Bruce put his fork down. His heavy eyebrows moved closer together.
“Hit me with it.”
What kind of psychology training were medevac personnel given that Bruce was able to turn things around and I ended up spilling everything first?
I told Bruce about the parade of people who walked through the crime scene and even messed with it, as Woody did.
“Soph,” was all he said.
“I know, I know. I’ll go by tomorrow right after I see the dean, I promise. Now it’s definitely your turn.”

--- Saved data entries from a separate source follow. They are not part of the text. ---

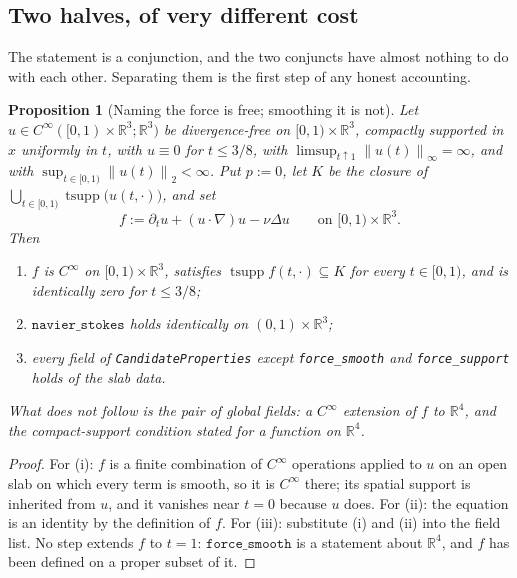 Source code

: \documentclass[11pt]{article}
\newcommand{\R}{\mathbb{R}}
\newcommand{\norm}[1]{\left\lVert #1\right\rVert}
\newcommand{\supp}{\operatorname{tsupp}}
\newcommand{\ct}[1]{\texttt{#1}}
\theoremstyle{plain}
\newtheorem{proposition}[theorem]{Proposition}
\theoremstyle{definition}
\theoremstyle{remark}
\begin{document}
\subsection{Two halves, of very different cost}
\label{sec:twohalves}

The statement is a conjunction, and the two conjuncts have almost nothing to do
with each other. Separating them is the first step of any honest accounting.

\begin{proposition}[Naming the force is free; smoothing it is not]
\label{prop:free}
Let $u\in C^\infty([0,1)\times\R^3;\R^3)$ be divergence-free on
$[0,1)\times\R^3$, compactly supported in $x$ uniformly in $t$, with
$u\equiv0$ for $t\le3/8$, with
$\limsup_{t\uparrow1}\norm{u(t)}_\infty=\infty$, and with
$\sup_{t\in[0,1)}\norm{u(t)}_2<\infty$. Put $p:=0$, let $K$ be the closure of
$\bigcup_{t\in[0,1)}\supp\bigl(u(t,\cdot)\bigr)$, and set
\[
  f:=\partial_t u+(u\cdot\nabla)u-\nu\Delta u
  \qquad\text{on }[0,1)\times\R^3 .
\]
Then
\begin{enumerate}
\item[(i)] $f$ is $C^\infty$ on $[0,1)\times\R^3$, satisfies
$\supp f(t,\cdot)\subseteq K$ for every $t\in[0,1)$, and is identically zero
for $t\le3/8$;
\item[(ii)] $\ct{navier\_stokes}$ holds identically on $(0,1)\times\R^3$;
\item[(iii)] every field of \ct{CandidateProperties} except
\ct{force\_smooth} and \ct{force\_support} holds of the slab data.
\end{enumerate}
What does \emph{not} follow is the pair of global fields: a $C^\infty$
extension of $f$ to $\R^4$, and the compact-support condition stated for a
function on $\R^4$.
\end{proposition}

\begin{proof}
For (i): $f$ is a finite combination of $C^\infty$ operations applied to $u$
on an open slab on which every term is smooth, so it is $C^\infty$ there; its
spatial support is inherited from $u$, and it vanishes near $t=0$ because $u$
does. For (ii): the equation is an identity by the definition of $f$. For
(iii): substitute (i) and (ii) into the field list. No step extends $f$ to
$t=1$: $\ct{force\_smooth}$ is a statement about $\R^4$, and $f$ has been
defined on a proper subset of it.
\end{proof}
\end{document}
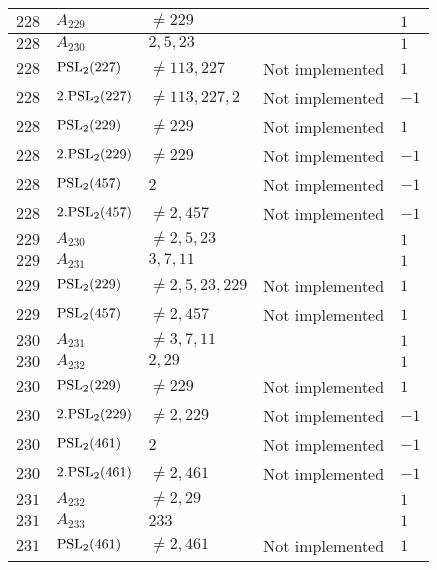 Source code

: \documentclass[a4paper, 11pt]{article}
\begin{document}
\begin{longtable}{lllll}
        $ 228 $ & $ A_{229} $ & $ \neq 229 $ & $ ~ $ & $ 1  $ \\ \hline
        $ 228 $ & $ A_{230} $ & $ 2, 5, 23 $ & $ ~ $ & $ 1  $ \\ \hline
        $ 228 $ & $ {\rm PSL}_{2}(227) $ & $ \neq 113, 227 $ & Not implemented & $ 1  $ \\ \hline
        $ 228 $ & $ 2.{\rm PSL}_{2}(227) $ & $ \neq 113, 227, 2 $ & Not implemented & $ -1  $ \\ \hline
        $ 228 $ & $ {\rm PSL}_{2}(229) $ & $ \neq 229 $ & Not implemented & $ 1  $ \\ \hline
        $ 228 $ & $ 2.{\rm PSL}_{2}(229) $ & $ \neq 229 $ & Not implemented & $ -1  $ \\ \hline
        $ 228 $ & $ {\rm PSL}_{2}(457) $ & $ 2 $ & Not implemented & $ -1  $ \\ \hline
        $ 228 $ & $ 2.{\rm PSL}_{2}(457) $ & $ \neq 2, 457 $ & Not implemented & $ -1  $ \\ \hline
        $ 229 $ & $ A_{230} $ & $ \neq 2, 5, 23 $ & $ ~ $ & $ 1  $ \\ \hline
        $ 229 $ & $ A_{231} $ & $ 3, 7, 11 $ & $ ~ $ & $ 1  $ \\ \hline
        $ 229 $ & $ {\rm PSL}_{2}(229) $ & $ \neq 2, 5, 23, 229 $ & Not implemented & $ 1  $ \\ \hline
        $ 229 $ & $ {\rm PSL}_{2}(457) $ & $ \neq 2, 457 $ & Not implemented & $ 1  $ \\ \hline
        $ 230 $ & $ A_{231} $ & $ \neq 3, 7, 11 $ & $ ~ $ & $ 1  $ \\ \hline
        $ 230 $ & $ A_{232} $ & $ 2, 29 $ & $ ~ $ & $ 1  $ \\ \hline
        $ 230 $ & $ {\rm PSL}_{2}(229) $ & $ \neq 229 $ & Not implemented & $ 1  $ \\ \hline
        $ 230 $ & $ 2.{\rm PSL}_{2}(229) $ & $ \neq 2, 229 $ & Not implemented & $ -1  $ \\ \hline
        $ 230 $ & $ {\rm PSL}_{2}(461) $ & $ 2 $ & Not implemented & $ -1  $ \\ \hline
        $ 230 $ & $ 2.{\rm PSL}_{2}(461) $ & $ \neq 2, 461 $ & Not implemented & $ -1  $ \\ \hline
        $ 231 $ & $ A_{232} $ & $ \neq 2, 29 $ & $ ~ $ & $ 1  $ \\ \hline
        $ 231 $ & $ A_{233} $ & $ 233 $ & $ ~ $ & $ 1  $ \\ \hline
        $ 231 $ & $ {\rm PSL}_{2}(461) $ & $ \neq 2, 461 $ & Not implemented & $ 1  $ \\ \hline

\end{longtable}
\end{document}
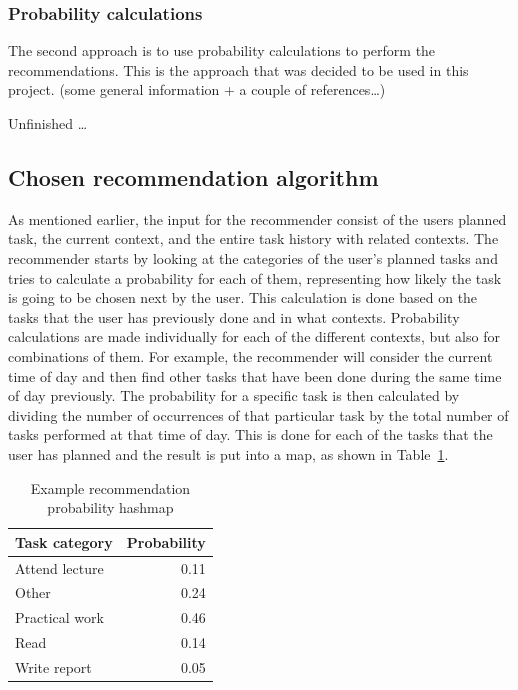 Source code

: \subsubsection{Probability calculations}
The second approach is to use probability calculations to perform the recommendations. This is the approach that was decided to be used in this project. (some general information + a couple of references\ldots)

Unfinished \ldots

\subsection{Chosen recommendation algorithm}

As mentioned earlier, the input for the recommender consist of the users planned task, the current context, and the entire task history with related contexts. The recommender starts by looking at the categories of the user's planned tasks and tries to calculate a probability for each of them, representing how likely the task is going to be chosen next by the user. This calculation is done based on the tasks that the user has previously done and in what contexts. Probability calculations are made individually for each of the different contexts, but also for combinations of them. For example, the recommender will consider the current time of day and then find other tasks that have been done during the same time of day previously. The probability for a specific task is then calculated by dividing the number of occurrences of that particular task by the total number of tasks performed at that time of day. This is done for each of the tasks that the user has planned and the result is put into a map, as shown in Table~\ref{tab:probabilitymaptimeofday}.
\begin{table}[tbp]
  \centering
  \begin{tabular}{|l|r|}
	\hline
	\textbf{Task category} & \textbf{Probability} \\
	\hline
	Attend lecture & 0.11 \\
  \hline
	Other & 0.24 \\
	\hline
	Practical work & 0.46 \\
	\hline
	Read & 0.14 \\
	\hline
	Write report & 0.05 \\
	\hline
  \end{tabular}
  \caption{Example recommendation probability hashmap}
  \label{tab:probabilitymaptimeofday}
\end{table}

“Well, I’m glad to report that the cops are on target. They’re putting the murder at sometime after one o’clock, which fits with Rachel’s finding him already dead at quarter to two.”

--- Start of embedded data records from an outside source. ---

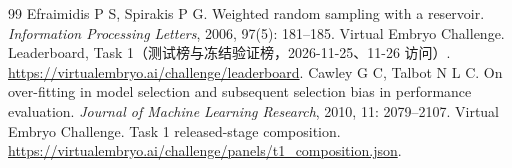 \documentclass[UTF8,zihao=-4,fontset=none,a4paper]{ctexart}
\begin{document}
\begin{thebibliography}{99}
Efraimidis P S, Spirakis P G. Weighted random sampling with a reservoir. \textit{Information Processing Letters}, 2006, 97(5): 181--185.
Virtual Embryo Challenge. Leaderboard, Task 1（测试榜与冻结验证榜，2026-11-25、11-26 访问）. \url{https://virtualembryo.ai/challenge/leaderboard}.
Cawley G C, Talbot N L C. On over-fitting in model selection and subsequent selection bias in performance evaluation. \textit{Journal of Machine Learning Research}, 2010, 11: 2079--2107.
Virtual Embryo Challenge. Task 1 released-stage composition. \url{https://virtualembryo.ai/challenge/panels/t1_composition.json}.
\end{thebibliography}
\endgroup
\end{document}
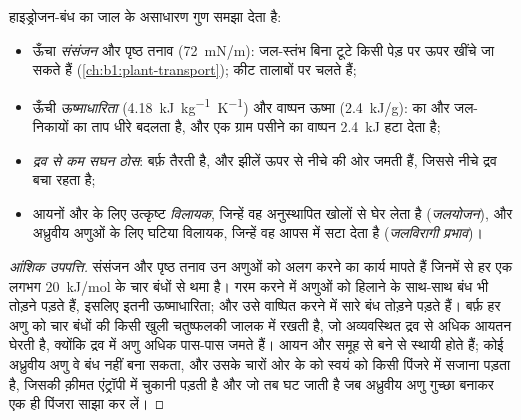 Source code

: \begin{proposition}[जल के वे गुण जो जीवन के लिए मायने रखते हैं]\label{prop:b1:water-small-molecules:properties}
हाइड्रोजन-बंध का जाल  के असाधारण गुण समझा देता है:
\begin{itemize}
  \item ऊँचा \emph{संसंजन} और पृष्ठ तनाव (\qty{72}{mN/m}): जल-स्तंभ
        बिना टूटे किसी पेड़ पर ऊपर खींचे जा सकते हैं
        (\cref{ch:b1:plant-transport}); कीट तालाबों पर चलते हैं;
  \item ऊँची \emph{ऊष्माधारिता} (\qty{4.18}{kJ.kg^{-1}.K^{-1}}) और
        वाष्पन ऊष्मा (\qty{2.4}{kJ/g}):  का और जल-निकायों का ताप
        धीरे बदलता है, और एक ग्राम पसीने का वाष्पन \qty{2.4}{kJ} हटा
        देता है;
  \item \emph{द्रव से कम सघन ठोस}: बर्फ़ तैरती है, और झीलें ऊपर से
        नीचे की ओर जमती हैं, जिससे नीचे द्रव  बचा रहता है;
  \item आयनों और  के लिए उत्कृष्ट \emph{विलायक}, जिन्हें वह
        अनुस्थापित खोलों से घेर लेता है (\emph{जलयोजन}), और अध्रुवीय
        अणुओं के लिए घटिया विलायक, जिन्हें वह आपस में सटा देता है
        (\emph{जलविरागी प्रभाव})।
\end{itemize}
\end{proposition}
\begin{proof}[आंशिक उपपत्ति]
संसंजन और पृष्ठ तनाव उन अणुओं को अलग करने का कार्य मापते हैं जिनमें से हर
एक लगभग \qty{20}{kJ/mol} के चार बंधों से थमा है।  गरम करने में अणुओं
को हिलाने के साथ-साथ बंध भी तोड़ने पड़ते हैं, इसलिए इतनी ऊष्माधारिता; और
उसे वाष्पित करने में सारे बंध तोड़ने पड़ते हैं। बर्फ़ हर अणु को चार
बंधों की किसी खुली चतुष्फलकी जालक में रखती है, जो अव्यवस्थित द्रव से अधिक
आयतन घेरती है, क्योंकि द्रव में अणु अधिक पास-पास जमते हैं। आयन और
 समूह  से बने  से स्थायी होते हैं; कोई अध्रुवीय
अणु वे बंध नहीं बना सकता, और उसके चारों ओर के  को स्वयं को किसी पिंजरे
में सजाना पड़ता है, जिसकी क़ीमत एंट्रॉपी में चुकानी पड़ती है और जो तब घट
जाती है जब अध्रुवीय अणु गुच्छा बनाकर एक ही पिंजरा साझा कर लें।
\end{proof}

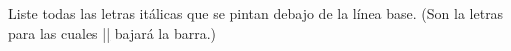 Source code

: 


\bigskip

\enunciadoS Liste todas las letras it\'alicas que se pintan debajo de
la l\'{i}nea base. (Son la letras para las cuales |\underline|
bajar\'a la barra.)

\bigskip


\bye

Whew. The police figured it out on their own. I felt marginally better. All I needed to do was give them the curious timelines for the cake and the yellow sheets.
“Are the results in on the poison? Can they tell what it was that killed him?”
“Potassium chloride.”
“Like the label on the bottle on Keith’s desk.”
“Uh-huh. I actually saw the crime scene photo of the bottle. It was transparent, with a white label, and it was in solid form, a granular white powder. But it’s very soluble in water. I guess it’s common in a chem lab. We probably even have some in the supply trailer.”
I thought of Rachel’s missing key to the cabinet in the main chemistry lab. “So someone used Rachel’s key to get it out of the cabinet, melted it in water, and put it in a syringe?”